There have been other moments suggesting the Trump team has concerns.

While Trump’s allies often publicly insist that voters have tuned out warnings about Trump’s authoritarianism, there were clear signs the Trump campaign was concerned about statements from Trump’s former chief of staff, retired four-star Marine general John Kelly. In interviews, he described his former boss as a fascist and claimed that Trump made complimentary statements about Adolf Hitler. Trump and others who worked for him have denied the accusations.

The Trump team mobilized at full force to rebut Kelly — indicating they feared the attacks could appeal to the roughly 5% of voters they assess as undecided — in the lead-up to the rally.

After Harris called Trump a fascist, his campaign released a video featuring a Holocaust survivor, Jerry Wartski, who rejected comparisons of Trump to Hitler and demanded that Harris apologize. Wartski also attended Trump’s rally at Madison Square Garden, where several speakers tackled accusations about his character head on.

Steve Witkoff, a real estate developer and longtime friend, said from the stage that Trump respected all faiths and that “accusations of extremism, they couldn’t be further from the truth.”

Sid Rosenberg, a New York talk radio host, responded to Hillary Clinton likening Trump’s event to a pro-Hitler rally from 1939. Rosenberg joked that it was “out of character for me to speak at a Nazi rally, I was just in Israel.” He said that a vote for Trump was a vote for an administration “that cares about the Jewish people,” while calling Democrats “Jew-haters.” Hulk Hogan, more simply, looked at the crowd and said, “I don’t see no stinkin’ Nazis in here.”

Trump himself also tried to signal his strength with diverse groups, citing that Jews, Muslims and Catholics alike were all lining up behind him. “The Republican Party has really become the party of inclusion,” he said.

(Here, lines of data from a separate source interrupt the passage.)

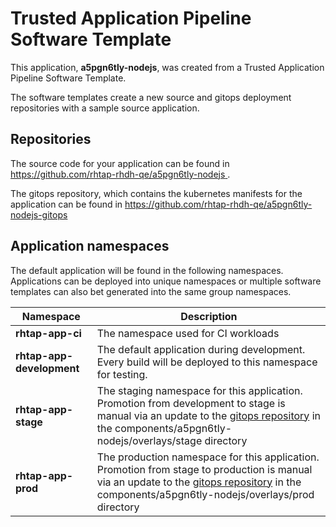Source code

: # Trusted Application Pipeline Software Template

This application, **a5pgn6tly-nodejs**, was created from a Trusted Application Pipeline Software Template.

The software templates create a new source and gitops deployment repositories with a sample source application. 

## Repositories

The source code for your application can be found in [https://github.com/rhtap-rhdh-qe/a5pgn6tly-nodejs ](https://github.com/rhtap-rhdh-qe/a5pgn6tly-nodejs ).
 
The gitops repository, which contains the kubernetes manifests for the application can be found in 
[https://github.com/rhtap-rhdh-qe/a5pgn6tly-nodejs-gitops ](https://github.com/rhtap-rhdh-qe/a5pgn6tly-nodejs-gitops ) 

## Application namespaces 

The default application will be found in the following namespaces. Applications can be deployed into unique namespaces or multiple software templates can also bet generated into the same group namespaces.  

|  Namespace   |  Description   |  
| -------- | -------- |
| **rhtap-app-ci** | The namespace used for CI workloads |
| **rhtap-app-development** | The default application during development. Every build will be deployed to this namespace for testing. |
| **rhtap-app-stage** | The staging namespace for this application. Promotion from development to stage is manual via an update to the [gitops repository](https://github.com/rhtap-rhdh-qe/a5pgn6tly-nodejs-gitops ) in the components/a5pgn6tly-nodejs/overlays/stage directory |
| **rhtap-app-prod** | The production namespace for this application. Promotion from stage to production is manual via an update to the [gitops repository](https://github.com/rhtap-rhdh-qe/a5pgn6tly-nodejs-gitops ) in the components/a5pgn6tly-nodejs/overlays/prod directory |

Perhaps most striking was the joint statement issued days before the rally by House Speaker Mike Johnson and Sen. Mitch McConnell, the Republican minority leader, calling on Harris to stop calling Trump a fascist. It accused her of inflaming political tensions, ignoring Trump’s history of demonizing his own opponents.

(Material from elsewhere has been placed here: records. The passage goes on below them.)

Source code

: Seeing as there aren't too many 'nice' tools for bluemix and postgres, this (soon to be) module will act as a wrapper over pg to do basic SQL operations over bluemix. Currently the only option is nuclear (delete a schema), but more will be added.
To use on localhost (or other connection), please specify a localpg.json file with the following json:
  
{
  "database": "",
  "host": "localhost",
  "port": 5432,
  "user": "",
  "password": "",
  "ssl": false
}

McConnell’s presence on that statement was especially notable.

Despite his endorsement of Trump months ago, McConnell told his biographer Michael Tackett that he hoped the former president “would pay a price” for his role in connection with the Jan. 6 attack on the Capitol. According to Tackett’s biography, McConnell called Trump “erratic” and said that American voters chose wisely in voting him out of office. He also said he viewed Trump’s actions in connection with Jan. 6 to be “as close to an impeachable offense as you can imagine,” though he did not vote to convict him in an impeachment trial and said the criminal justice system would be the place to address it.